Groq
Groq runs Whisper models on LPU infrastructure for very fast transcription. OSTT supports Groq’s OpenAI-compatible transcription endpoint.
API documentation: Groq audio transcriptions
Models
| Model ID | Notes |
|---|---|
groq/whisper-large-v3 | Full Whisper Large V3. Groq documents this as the accuracy-sensitive choice with transcription and translation support. |
groq/whisper-large-v3-turbo | Fine-tuned, pruned Whisper Large V3 Turbo variant. Groq documents this as the best price/performance choice for multilingual transcription. |
Groq documents whisper-large-v3 at 189x real-time speed with 10.3% WER, and whisper-large-v3-turbo at 216x real-time speed with 12% WER. Turbo does not support translation; OSTT currently uses Groq’s transcription endpoint.
Params
[groq.whisper-large-v3-turbo.params]
language = "en"
prompt = "Meeting about Rust, OSTT, and terminal transcription."
temperature = 0.0
response_format = "verbose_json"
timestamp_granularities = ["word", "segment"]ostt transcribe meeting.mp3 -m groq/whisper-large-v3-turbo --param language=en --param response_format=verbose_json --param timestamp_granularities=word,segment
ostt model params groq/whisper-large-v3-turbo --format jsonOSTT always returns plain transcript text. verbose_json and timestamp params are supported because the response still contains a top-level text field; timestamp metadata is not emitted in command output.
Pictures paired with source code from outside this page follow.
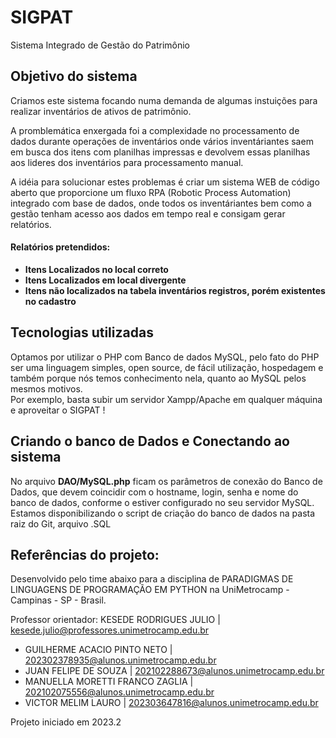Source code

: # SIGPAT
Sistema Integrado de Gestão do Patrimônio

## Objetivo do sistema
Criamos este sistema focando numa demanda de algumas instuições para realizar inventários de ativos de patrimônio.  

A promblemática enxergada foi a complexidade no processamento de dados durante operações de inventários onde vários inventáriantes saem em busca dos itens com planilhas impressas e devolvem essas planilhas aos lideres dos inventários para processamento manual.  

A idéia para solucionar estes problemas é criar um sistema WEB de código aberto que proporcione um fluxo RPA (Robotic Process Automation) integrado com base de dados, onde todos os inventáriantes bem como a gestão tenham acesso aos dados em tempo real e consigam gerar relatórios.

#### Relatórios pretendidos: 
* **Itens Localizados no local correto**  
* **Itens Localizados em local divergente**  
* **Itens não localizados na tabela inventários registros, porém existentes no cadastro**  

## Tecnologias utilizadas
Optamos por utilizar o PHP com Banco de dados MySQL, pelo fato do PHP ser uma linguagem simples, open source, de fácil utilização, hospedagem e também porque nós temos conhecimento nela, quanto ao MySQL pelos mesmos motivos.  
Por exemplo, basta subir um servidor Xampp/Apache em qualquer máquina e aproveitar o SIGPAT !  

## Criando o banco de Dados e Conectando ao sistema
No arquivo **DAO/MySQL.php**  ficam os parâmetros de conexão do Banco de Dados, que devem coincidir com o hostname, login, senha e nome do banco de dados, conforme o estiver configurado no seu servidor MySQL.  
Estamos disponibilizando o script de criação do banco de dados na pasta raiz do Git, arquivo .SQL
## Referências do projeto:
Desenvolvido pelo time abaixo para a disciplina de PARADIGMAS DE LINGUAGENS DE PROGRAMAÇÃO EM PYTHON na UniMetrocamp - Campinas - SP - Brasil.

Professor orientador: KESEDE RODRIGUES JULIO | kesede.julio@professores.unimetrocamp.edu.br

* GUILHERME ACACIO PINTO NETO | 202302378935@alunos.unimetrocamp.edu.br
* JUAN FELIPE DE SOUZA | 202102288673@alunos.unimetrocamp.edu.br
* MANUELLA MORETTI FRANCO ZAGLIA | 202102075556@alunos.unimetrocamp.edu.br
* VICTOR MELIM LAURO | 202303647816@alunos.unimetrocamp.edu.br

Projeto iniciado em 2023.2



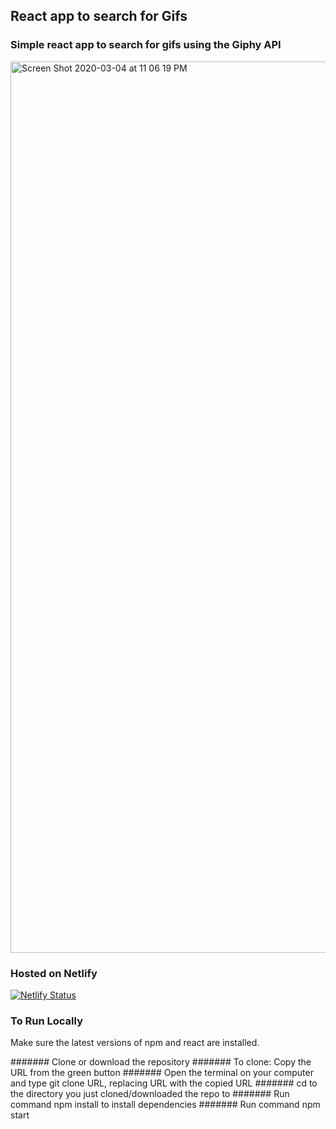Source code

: ## React app to search for Gifs
### Simple react app to search for gifs using the Giphy API

<img width="1426" alt="Screen Shot 2020-03-04 at 11 06 19 PM" src="https://user-images.githubusercontent.com/46908343/75947011-d6b6bb00-5e6c-11ea-90f2-f2c9a837fc58.png">

### Hosted  on Netlify
[![Netlify Status](https://api.netlify.com/api/v1/badges/fb10d88c-c698-447e-8a36-5b09a2713536/deploy-status)](https://app.netlify.com/sites/marvel-project-giphy/deploys)

### To Run Locally
Make sure the latest versions of npm and react are installed.

####### Clone or download the repository
####### To clone: Copy the URL from the green button
####### Open the terminal on your computer and type git clone URL, replacing URL with the copied URL
####### cd to the directory you just cloned/downloaded the repo to
####### Run command npm install to install dependencies
####### Run command npm start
| Param | Type | Description |
|---|---|---|
language | string | Optional ISO-639-1 language hint such as en. Groq documents this as improving accuracy and latency when the source language is known. |
prompt | string | Context prompt for terminology, spelling, or output style. Groq documents a 224-token prompt limit. Saved ostt keyword terms are used as fallback only when prompt is not set. |
temperature | number | Sampling temperature, 0.0 to 1.0. Groq recommends the default 0 for transcription. |
response_format | string | Supported values in OSTT: json, verbose_json. Groq also documents text, but OSTT does not expose it because this provider path parses JSON. |
timestamp_granularities | string list | Supported values: word, segment. Requires response_format = "verbose_json"; OSTT sets verbose_json automatically if timestamps are set without an explicit response format. |
Audio Limits
Groq documents direct uploads for flac, mp3, mp4, mpeg, mpga, m4a, ogg, wav, and webm. Current limits are 25 MB on the free tier and 100 MB on the dev tier, with a 10-second minimum billed length. Groq downsamples audio to 16 kHz mono before transcription.